[Saved entries]

((

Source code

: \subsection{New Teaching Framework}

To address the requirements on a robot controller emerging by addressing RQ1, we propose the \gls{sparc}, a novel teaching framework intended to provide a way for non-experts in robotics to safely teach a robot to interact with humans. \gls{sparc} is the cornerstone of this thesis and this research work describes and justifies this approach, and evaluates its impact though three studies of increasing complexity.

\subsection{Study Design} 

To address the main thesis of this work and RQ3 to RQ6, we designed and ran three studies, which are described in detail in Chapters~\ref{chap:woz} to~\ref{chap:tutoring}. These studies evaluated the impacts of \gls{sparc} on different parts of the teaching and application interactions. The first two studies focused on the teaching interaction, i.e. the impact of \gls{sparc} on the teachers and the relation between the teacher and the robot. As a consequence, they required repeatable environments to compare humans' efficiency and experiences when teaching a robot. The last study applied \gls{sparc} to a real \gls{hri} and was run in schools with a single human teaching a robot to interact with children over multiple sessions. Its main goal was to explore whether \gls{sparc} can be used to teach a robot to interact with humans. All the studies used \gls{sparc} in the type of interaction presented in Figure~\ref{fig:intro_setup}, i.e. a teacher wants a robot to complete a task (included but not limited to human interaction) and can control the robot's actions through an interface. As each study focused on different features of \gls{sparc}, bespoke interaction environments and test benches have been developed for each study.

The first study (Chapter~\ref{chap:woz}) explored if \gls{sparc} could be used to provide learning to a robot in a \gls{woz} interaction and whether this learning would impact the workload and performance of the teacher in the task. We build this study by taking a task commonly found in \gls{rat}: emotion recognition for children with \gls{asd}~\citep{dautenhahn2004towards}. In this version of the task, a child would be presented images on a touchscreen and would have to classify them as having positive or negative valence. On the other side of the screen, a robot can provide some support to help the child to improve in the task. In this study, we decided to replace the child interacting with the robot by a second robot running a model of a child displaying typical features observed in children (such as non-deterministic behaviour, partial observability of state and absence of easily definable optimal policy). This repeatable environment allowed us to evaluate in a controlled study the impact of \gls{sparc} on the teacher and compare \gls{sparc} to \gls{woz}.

))

= What the task requires =
The lines to copy are those above that contain "three".

= The completed task =
To address the requirements on a robot controller emerging by addressing RQ1, we propose the \gls{sparc}, a novel teaching framework intended to provide a way for non-experts in robotics to safely teach a robot to interact with humans. \gls{sparc} is the cornerstone of this thesis and this research work describes and justifies this approach, and evaluates its impact though three studies of increasing complexity.
To address the main thesis of this work and RQ3 to RQ6, we designed and ran three studies, which are described in detail in Chapters~\ref{chap:woz} to~\ref{chap:tutoring}. These studies evaluated the impacts of \gls{sparc} on different parts of the teaching and application interactions. The first two studies focused on the teaching interaction, i.e. the impact of \gls{sparc} on the teachers and the relation between the teacher and the robot. As a consequence, they required repeatable environments to compare humans' efficiency and experiences when teaching a robot. The last study applied \gls{sparc} to a real \gls{hri} and was run in schools with a single human teaching a robot to interact with children over multiple sessions. Its main goal was to explore whether \gls{sparc} can be used to teach a robot to interact with humans. All the studies used \gls{sparc} in the type of interaction presented in Figure~\ref{fig:intro_setup}, i.e. a teacher wants a robot to complete a task (included but not limited to human interaction) and can control the robot's actions through an interface. As each study focused on different features of \gls{sparc}, bespoke interaction environments and test benches have been developed for each study.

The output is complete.